The electric transit buses will be operated by five transit agencies, including two in Fresno (California State University, Fresno, and Fresno County Rural Transit Agency), one in Stockton (San Joaquin Regional Transit District), one in Modesto (City of Modesto Transit Services) and one in Visalia (City of Visalia Transit Division). The project will serve as a regional model for other areas of California.
The project benefits communities throughout this vast, 250-mile long air basin in a multitude of ways, by providing direct economic, environmental, and public health benefits. This investment supports the market for larger zero-emission vehicles, cuts GHGs, and delivers cleaner air where it is most needed: disadvantaged communities throughout the San Joaquin Valley.
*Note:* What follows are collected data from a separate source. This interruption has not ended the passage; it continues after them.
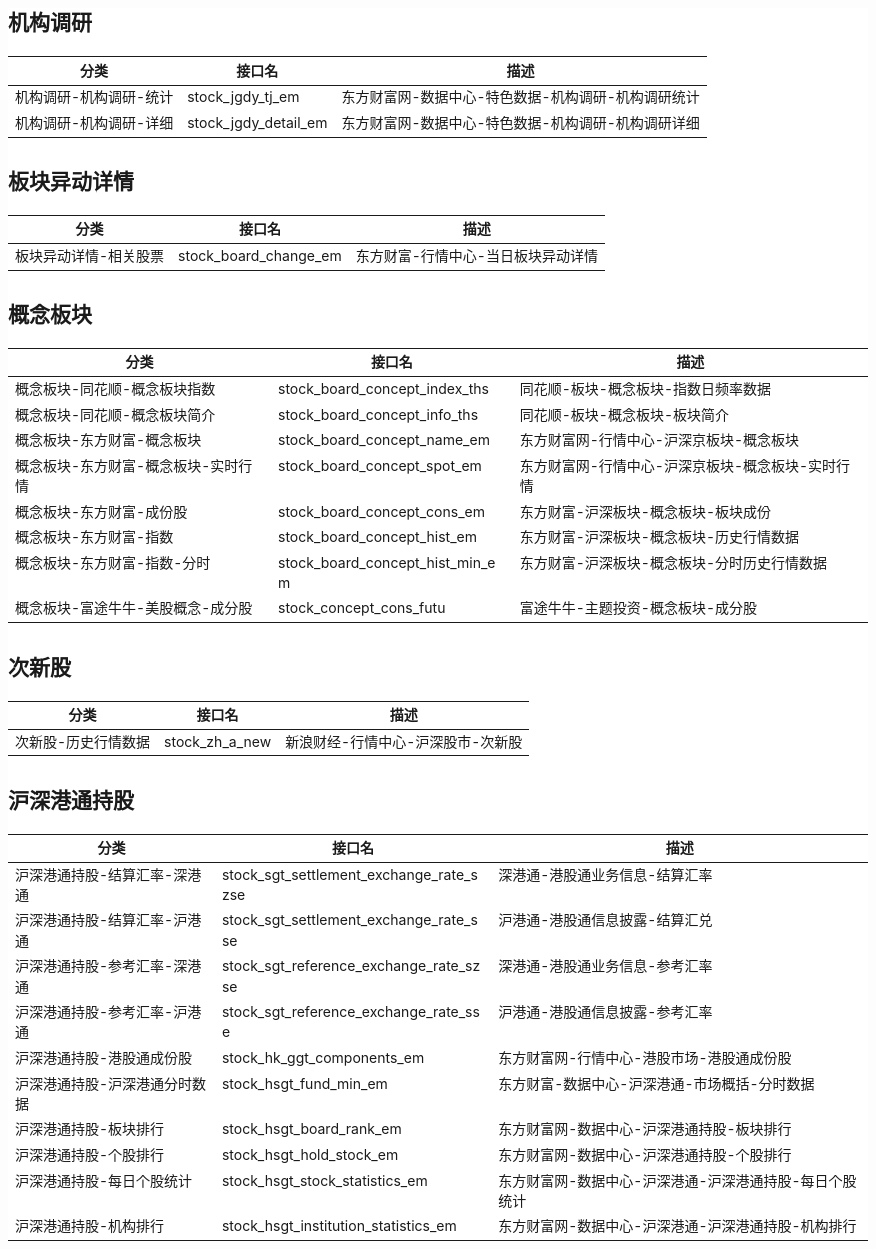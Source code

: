 ## 机构调研

| 分类 | 接口名 | 描述 |
|------|--------|------|
| 机构调研-机构调研-统计 | stock_jgdy_tj_em | 东方财富网-数据中心-特色数据-机构调研-机构调研统计 |
| 机构调研-机构调研-详细 | stock_jgdy_detail_em | 东方财富网-数据中心-特色数据-机构调研-机构调研详细 |

## 板块异动详情

| 分类 | 接口名 | 描述 |
|------|--------|------|
| 板块异动详情-相关股票 | stock_board_change_em | 东方财富-行情中心-当日板块异动详情 |

## 概念板块

| 分类 | 接口名 | 描述 |
|------|--------|------|
| 概念板块-同花顺-概念板块指数 | stock_board_concept_index_ths | 同花顺-板块-概念板块-指数日频率数据 |
| 概念板块-同花顺-概念板块简介 | stock_board_concept_info_ths | 同花顺-板块-概念板块-板块简介 |
| 概念板块-东方财富-概念板块 | stock_board_concept_name_em | 东方财富网-行情中心-沪深京板块-概念板块 |
| 概念板块-东方财富-概念板块-实时行情 | stock_board_concept_spot_em | 东方财富网-行情中心-沪深京板块-概念板块-实时行情 |
| 概念板块-东方财富-成份股 | stock_board_concept_cons_em | 东方财富-沪深板块-概念板块-板块成份 |
| 概念板块-东方财富-指数 | stock_board_concept_hist_em | 东方财富-沪深板块-概念板块-历史行情数据 |
| 概念板块-东方财富-指数-分时 | stock_board_concept_hist_min_em | 东方财富-沪深板块-概念板块-分时历史行情数据 |
| 概念板块-富途牛牛-美股概念-成分股 | stock_concept_cons_futu | 富途牛牛-主题投资-概念板块-成分股 |

## 次新股

| 分类 | 接口名 | 描述 |
|------|--------|------|
| 次新股-历史行情数据 | stock_zh_a_new | 新浪财经-行情中心-沪深股市-次新股 |

## 沪深港通持股

| 分类 | 接口名 | 描述 |
|------|--------|------|
| 沪深港通持股-结算汇率-深港通 | stock_sgt_settlement_exchange_rate_szse | 深港通-港股通业务信息-结算汇率 |
| 沪深港通持股-结算汇率-沪港通 | stock_sgt_settlement_exchange_rate_sse | 沪港通-港股通信息披露-结算汇兑 |
| 沪深港通持股-参考汇率-深港通 | stock_sgt_reference_exchange_rate_szse | 深港通-港股通业务信息-参考汇率 |
| 沪深港通持股-参考汇率-沪港通 | stock_sgt_reference_exchange_rate_sse | 沪港通-港股通信息披露-参考汇率 |
| 沪深港通持股-港股通成份股 | stock_hk_ggt_components_em | 东方财富网-行情中心-港股市场-港股通成份股 |
| 沪深港通持股-沪深港通分时数据 | stock_hsgt_fund_min_em | 东方财富-数据中心-沪深港通-市场概括-分时数据 |
| 沪深港通持股-板块排行 | stock_hsgt_board_rank_em | 东方财富网-数据中心-沪深港通持股-板块排行 |
| 沪深港通持股-个股排行 | stock_hsgt_hold_stock_em | 东方财富网-数据中心-沪深港通持股-个股排行 |
| 沪深港通持股-每日个股统计 | stock_hsgt_stock_statistics_em | 东方财富网-数据中心-沪深港通-沪深港通持股-每日个股统计 |
| 沪深港通持股-机构排行 | stock_hsgt_institution_statistics_em | 东方财富网-数据中心-沪深港通-沪深港通持股-机构排行 |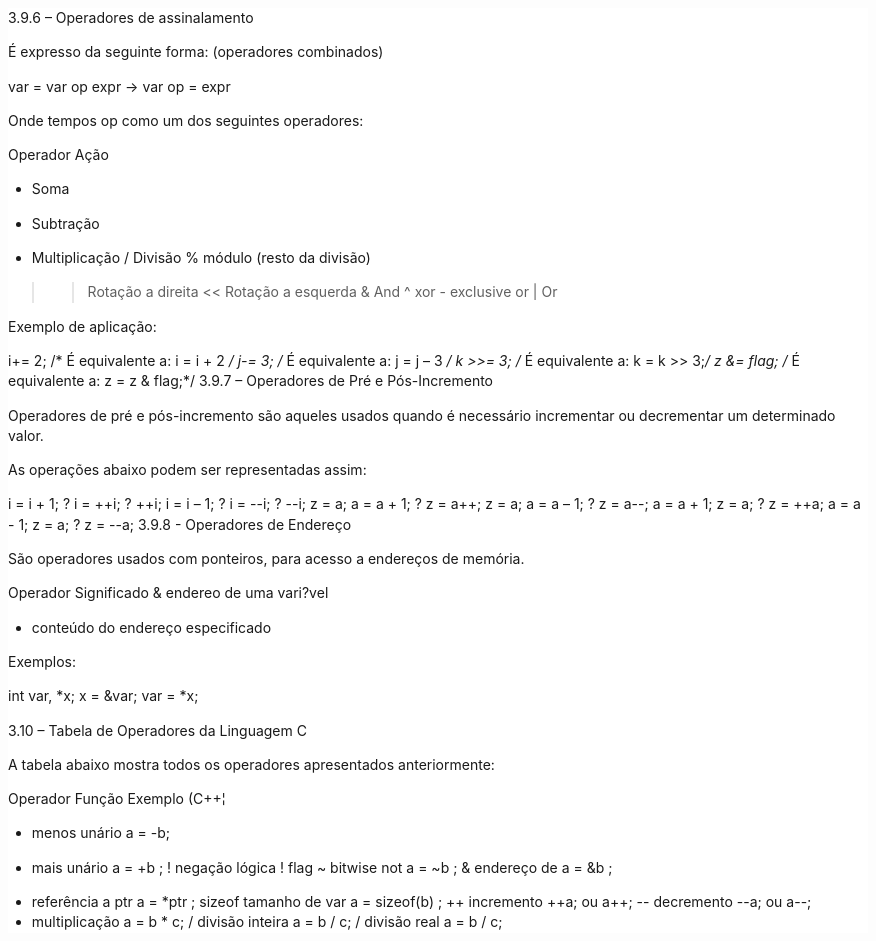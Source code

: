 3.9.6 – Operadores de assinalamento

É expresso da seguinte forma: (operadores combinados)

var = var op expr        ->      var op = expr

Onde tempos op como um dos seguintes operadores:

Operador Ação
+ Soma
- Subtração
* Multiplicação
/ Divisão
% módulo (resto da divisão)
>> Rotação a direita
<< Rotação a esquerda
& And
^ xor - exclusive or
| Or

Exemplo de aplicação:

i+= 2; /* É equivalente a: i = i + 2 */
j-= 3; /* É equivalente a: j = j – 3 */
k >>= 3; /* É equivalente a: k = k >> 3;*/
z &= flag; /* É equivalente a: z = z & flag;*/
3.9.7 – Operadores de Pré e Pós-Incremento

Operadores de pré e pós-incremento são aqueles usados quando é necessário incrementar ou decrementar um determinado valor.

As operações abaixo podem ser representadas assim:

i = i + 1;                     ?               i = ++i;         ?         ++i;
i = i – 1;                     ?               i = --i;           ?         --i;
z = a;    a = a + 1;     ?               z = a++;
z = a;     a = a – 1;     ?              z = a--;
a = a + 1;   z = a;       ?              z = ++a;
a = a - 1;    z = a;       ?              z = --a;
3.9.8  - Operadores de Endereço

São operadores usados com ponteiros,  para acesso a endereços de memória.

Operador Significado
& endereo de uma vari?vel
* conteúdo do endereço especificado

Exemplos:

int var, *x;
x = &var;
var = *x;

3.10 – Tabela de Operadores da Linguagem C

A tabela abaixo mostra todos os operadores apresentados anteriormente:

Operador Função Exemplo (C++¦
- menos unário a = -b;
+ mais unário a = +b ;
! negação lógica ! flag
~ bitwise not a = ~b ;
& endereço de a = &b ;
* referência a ptr a = *ptr ;
sizeof tamanho de var a = sizeof(b) ;
++ incremento ++a; ou a++;
-- decremento --a; ou a--;
* multiplicação a = b * c;
/ divisão inteira a = b / c;
/ divisão real a = b / c;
While air quality in the San Joaquin Valley has steadily improved over the past 15 —thanks to rules and plans designed to curb air pollution—the Valley remains one of the most polluted regions in the nation along with Southern California, still falling short of federal health-based standards for ozone and fine particles, and soot.
Emissions from mobile sources are one of the significant contributors to the air quality challenge facing the Valley. This project tackles that problem head-on by providing buses that have no tailpipe emissions at all. The new buses will reduce GHG emissions, and harmful particle pollutants. The project is expected to reduce nearly 1,700 MTCO2e per year.
The total $22 million project cost includes $13.4 million from Cap-and-Trade auction proceeds and $8.7 million in matching funds. Proterra will manufacture the buses and charging infrastructure in Southern California.